=== Try it ===
Lines below that include the word "tools" should each be copied.

[Collected data]
Content starts

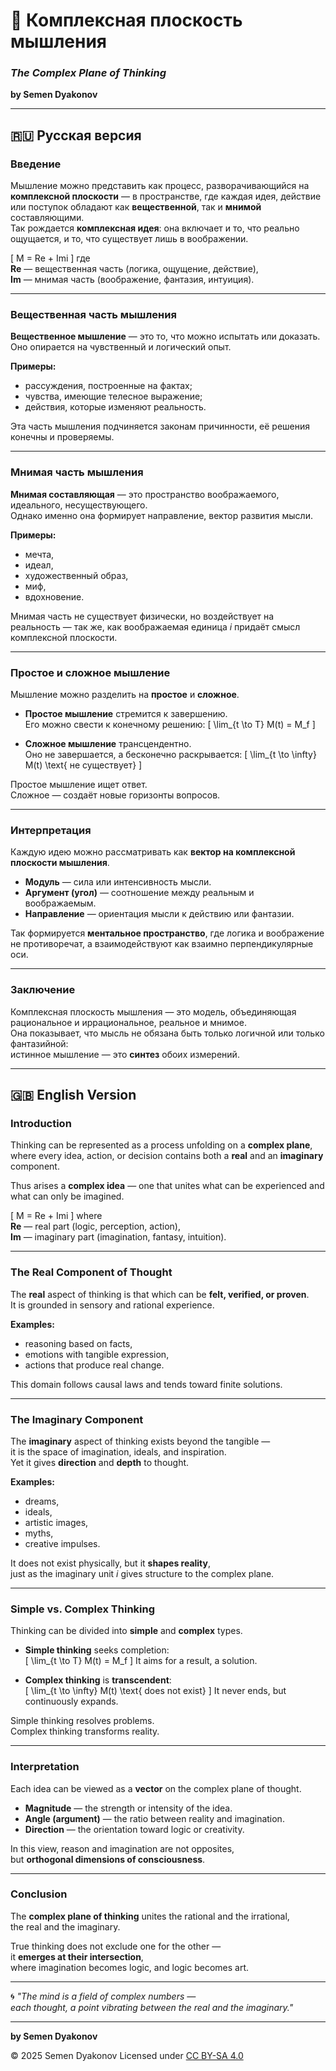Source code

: # 🧠 Комплексная плоскость мышления  
### *The Complex Plane of Thinking*  
**by Semen Dyakonov**

---

## 🇷🇺 Русская версия

### Введение
Мышление можно представить как процесс, разворачивающийся на **комплексной плоскости** — в пространстве, где каждая идея, действие или поступок обладают как **вещественной**, так и **мнимой** составляющими.  
Так рождается **комплексная идея**: она включает и то, что реально ощущается, и то, что существует лишь в воображении.

\[
M = Re + Imi
\]
где  
**Re** — вещественная часть (логика, ощущение, действие),  
**Im** — мнимая часть (воображение, фантазия, интуиция).

---

### Вещественная часть мышления
**Вещественное мышление** — это то, что можно испытать или доказать.  
Оно опирается на чувственный и логический опыт.  

**Примеры:**
- рассуждения, построенные на фактах;  
- чувства, имеющие телесное выражение;  
- действия, которые изменяют реальность.

Эта часть мышления подчиняется законам причинности, её решения конечны и проверяемы.

---

### Мнимая часть мышления
**Мнимая составляющая** — это пространство воображаемого, идеального, несуществующего.  
Однако именно она формирует направление, вектор развития мысли.

**Примеры:**
- мечта,  
- идеал,  
- художественный образ,  
- миф,  
- вдохновение.

Мнимая часть не существует физически, но воздействует на реальность — так же, как воображаемая единица *i* придаёт смысл комплексной плоскости.

---

### Простое и сложное мышление
Мышление можно разделить на **простое** и **сложное**.

- **Простое мышление** стремится к завершению.  
  Его можно свести к конечному решению:
  \[
  \lim_{t \to T} M(t) = M_f
  \]

- **Сложное мышление** трансцендентно.  
  Оно не завершается, а бесконечно раскрывается:
  \[
  \lim_{t \to \infty} M(t) \text{ не существует}
  \]

Простое мышление ищет ответ.  
Сложное — создаёт новые горизонты вопросов.

---

### Интерпретация
Каждую идею можно рассматривать как **вектор на комплексной плоскости мышления**.  

- **Модуль** — сила или интенсивность мысли.  
- **Аргумент (угол)** — соотношение между реальным и воображаемым.  
- **Направление** — ориентация мысли к действию или фантазии.  

Так формируется **ментальное пространство**, где логика и воображение не противоречат, а взаимодействуют как взаимно перпендикулярные оси.

---

### Заключение
Комплексная плоскость мышления — это модель, объединяющая рациональное и иррациональное, реальное и мнимое.  
Она показывает, что мысль не обязана быть только логичной или только фантазийной:  
истинное мышление — это **синтез** обоих измерений.

---

## 🇬🇧 English Version

### Introduction
Thinking can be represented as a process unfolding on a **complex plane**,  
where every idea, action, or decision contains both a **real** and an **imaginary** component.  

Thus arises a **complex idea** — one that unites what can be experienced and what can only be imagined.

\[
M = Re + Imi
\]
where  
**Re** — real part (logic, perception, action),  
**Im** — imaginary part (imagination, fantasy, intuition).

---

### The Real Component of Thought
The **real** aspect of thinking is that which can be **felt, verified, or proven**.  
It is grounded in sensory and rational experience.

**Examples:**
- reasoning based on facts,  
- emotions with tangible expression,  
- actions that produce real change.

This domain follows causal laws and tends toward finite solutions.

---

### The Imaginary Component
The **imaginary** aspect of thinking exists beyond the tangible —  
it is the space of imagination, ideals, and inspiration.  
Yet it gives **direction** and **depth** to thought.

**Examples:**
- dreams,  
- ideals,  
- artistic images,  
- myths,  
- creative impulses.

It does not exist physically, but it **shapes reality**,  
just as the imaginary unit *i* gives structure to the complex plane.

---

### Simple vs. Complex Thinking
Thinking can be divided into **simple** and **complex** types.

- **Simple thinking** seeks completion:  
  \[
  \lim_{t \to T} M(t) = M_f
  \]
  It aims for a result, a solution.

- **Complex thinking** is **transcendent**:  
  \[
  \lim_{t \to \infty} M(t) \text{ does not exist}
  \]
  It never ends, but continuously expands.

Simple thinking resolves problems.  
Complex thinking transforms reality.

---

### Interpretation
Each idea can be viewed as a **vector** on the complex plane of thought.

- **Magnitude** — the strength or intensity of the idea.  
- **Angle (argument)** — the ratio between reality and imagination.  
- **Direction** — the orientation toward logic or creativity.  

In this view, reason and imagination are not opposites,  
but **orthogonal dimensions of consciousness**.

---

### Conclusion
The **complex plane of thinking** unites the rational and the irrational,  
the real and the imaginary.  

True thinking does not exclude one for the other —  
it **emerges at their intersection**,  
where imagination becomes logic, and logic becomes art.

---

🌀 *"The mind is a field of complex numbers —  
each thought, a point vibrating between the real and the imaginary."*

---

**by Semen Dyakonov**

© 2025 Semen Dyakonov
Licensed under [CC BY-SA 4.0](https://creativecommons.org/licenses/by-sa/4.0/)
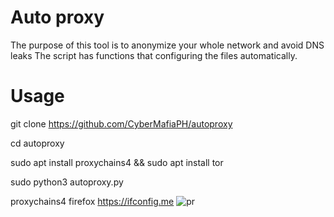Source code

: # Auto proxy
The purpose of this tool is to anonymize your whole network and avoid DNS leaks
The script has functions that configuring the files automatically.
# Usage
git clone https://github.com/CyberMafiaPH/autoproxy

cd autoproxy

sudo apt install proxychains4 && sudo apt install tor

sudo python3 autoproxy.py

proxychains4 firefox https://ifconfig.me
![pr](https://github.com/user-attachments/assets/8a8f344f-c281-4bcf-867a-b23d788d2c53)
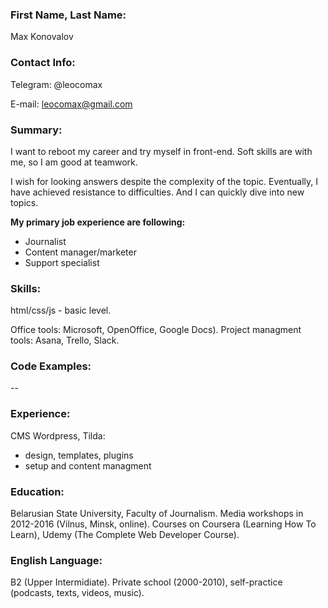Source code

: ### **First Name, Last Name:**

Max Konovalov

### **Contact Info:**

Telegram: @leocomax

E-mail: leocomax@gmail.com

### **Summary:**

I want to reboot my career and try myself in front-end. Soft skills are with me, so I am good at teamwork.

I wish for looking answers despite the complexity of the topic. Eventually, I have achieved resistance to difficulties. And I can quickly dive into new topics.

**My primary job experience are following:**

- Journalist
- Content manager/marketer
- Support specialist

### **Skills:**

html/css/js - basic level.

Office tools: Microsoft, OpenOffice, Google Docs).
Project managment tools: Asana, Trello, Slack.

### **Code Examples:**

--

### **Experience:**

CMS Wordpress, Tilda:

- design, templates, plugins
- setup and content managment

### **Education:**

Belarusian State University, Faculty of Journalism.
Media workshops in 2012-2016 (Vilnus, Minsk, online).
Courses on Coursera (Learning How To Learn), Udemy (The Complete Web Developer Course).

### **English Language:**

B2 (Upper Intermidiate). Private school (2000-2010), self-practice (podcasts, texts, videos, music).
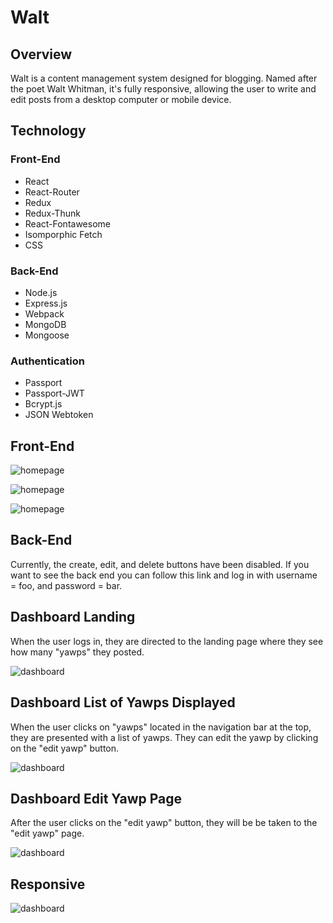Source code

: Walt
====

Overview
--------
Walt is a content management system designed for blogging. Named after the poet Walt Whitman, it's fully responsive, allowing the user to write and edit posts from a desktop computer or mobile device. 

Technology
---------
### Front-End
- React
- React-Router
- Redux
- Redux-Thunk
- React-Fontawesome
- Isomporphic Fetch
- CSS

### Back-End
- Node.js
- Express.js
- Webpack
- MongoDB
- Mongoose

### Authentication
- Passport
- Passport-JWT
- Bcrypt.js
- JSON Webtoken

Front-End
---------

![homepage](/assets/home.png "Home Page")

![homepage](/assets/recent.png "Most Recent Post")

![homepage](/assets/list.png "List of Posts")


Back-End
--------

Currently, the create, edit, and delete buttons have been disabled. If you want to see the back end you can follow this link and log in with username = foo, and password = bar.

Dashboard Landing
-----------------
When the user logs in, they are directed to the landing page where they see how many "yawps" they posted.

![dashboard](/assets/d-landing.png "Dashboard Landing")

Dashboard List of Yawps Displayed
---------------------------------
When the user clicks on "yawps" located in the navigation bar at the top, they are presented with a list of yawps. They can edit the yawp by clicking on the "edit yawp" button.

![dashboard](/assets/d-list.png "Dashboard Yawp List")

Dashboard Edit Yawp Page
------------------------
After the user clicks on the "edit yawp" button, they will be be taken to the "edit yawp" page.

![dashboard](/assets/d-edit.png "Dashboard Edit")

Responsive
----------

![dashboard](/assets/rd-edit.png "Dashboard Edit")






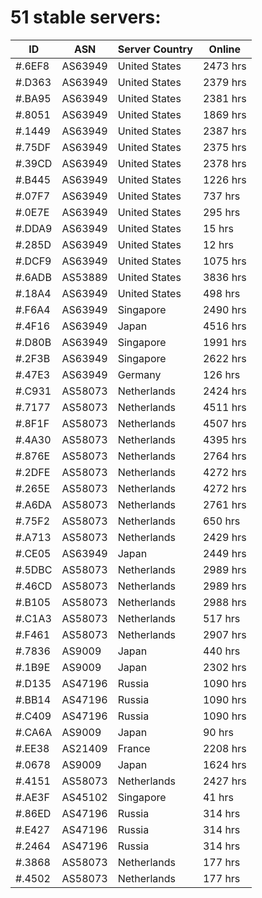 # 51 stable servers:

| ID | ASN | Server Country | Online |
| ------ | ------ | ------ | ------ |
| #.6EF8 | AS63949 | United States | 2473 hrs |
| #.D363 | AS63949 | United States | 2379 hrs |
| #.BA95 | AS63949 | United States | 2381 hrs |
| #.8051 | AS63949 | United States | 1869 hrs |
| #.1449 | AS63949 | United States | 2387 hrs |
| #.75DF | AS63949 | United States | 2375 hrs |
| #.39CD | AS63949 | United States | 2378 hrs |
| #.B445 | AS63949 | United States | 1226 hrs |
| #.07F7 | AS63949 | United States | 737 hrs |
| #.0E7E | AS63949 | United States | 295 hrs |
| #.DDA9 | AS63949 | United States | 15 hrs |
| #.285D | AS63949 | United States | 12 hrs |
| #.DCF9 | AS63949 | United States | 1075 hrs |
| #.6ADB | AS53889 | United States | 3836 hrs |
| #.18A4 | AS63949 | United States | 498 hrs |
| #.F6A4 | AS63949 | Singapore | 2490 hrs |
| #.4F16 | AS63949 | Japan | 4516 hrs |
| #.D80B | AS63949 | Singapore | 1991 hrs |
| #.2F3B | AS63949 | Singapore | 2622 hrs |
| #.47E3 | AS63949 | Germany | 126 hrs |
| #.C931 | AS58073 | Netherlands | 2424 hrs |
| #.7177 | AS58073 | Netherlands | 4511 hrs |
| #.8F1F | AS58073 | Netherlands | 4507 hrs |
| #.4A30 | AS58073 | Netherlands | 4395 hrs |
| #.876E | AS58073 | Netherlands | 2764 hrs |
| #.2DFE | AS58073 | Netherlands | 4272 hrs |
| #.265E | AS58073 | Netherlands | 4272 hrs |
| #.A6DA | AS58073 | Netherlands | 2761 hrs |
| #.75F2 | AS58073 | Netherlands | 650 hrs |
| #.A713 | AS58073 | Netherlands | 2429 hrs |
| #.CE05 | AS63949 | Japan | 2449 hrs |
| #.5DBC | AS58073 | Netherlands | 2989 hrs |
| #.46CD | AS58073 | Netherlands | 2989 hrs |
| #.B105 | AS58073 | Netherlands | 2988 hrs |
| #.C1A3 | AS58073 | Netherlands | 517 hrs |
| #.F461 | AS58073 | Netherlands | 2907 hrs |
| #.7836 | AS9009 | Japan | 440 hrs |
| #.1B9E | AS9009 | Japan | 2302 hrs |
| #.D135 | AS47196 | Russia | 1090 hrs |
| #.BB14 | AS47196 | Russia | 1090 hrs |
| #.C409 | AS47196 | Russia | 1090 hrs |
| #.CA6A | AS9009 | Japan | 90 hrs |
| #.EE38 | AS21409 | France | 2208 hrs |
| #.0678 | AS9009 | Japan | 1624 hrs |
| #.4151 | AS58073 | Netherlands | 2427 hrs |
| #.AE3F | AS45102 | Singapore | 41 hrs |
| #.86ED | AS47196 | Russia | 314 hrs |
| #.E427 | AS47196 | Russia | 314 hrs |
| #.2464 | AS47196 | Russia | 314 hrs |
| #.3868 | AS58073 | Netherlands | 177 hrs |
| #.4502 | AS58073 | Netherlands | 177 hrs |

Content ends

=== Response area ===
Office tools: Microsoft, OpenOffice, Google Docs).
Project managment tools: Asana, Trello, Slack.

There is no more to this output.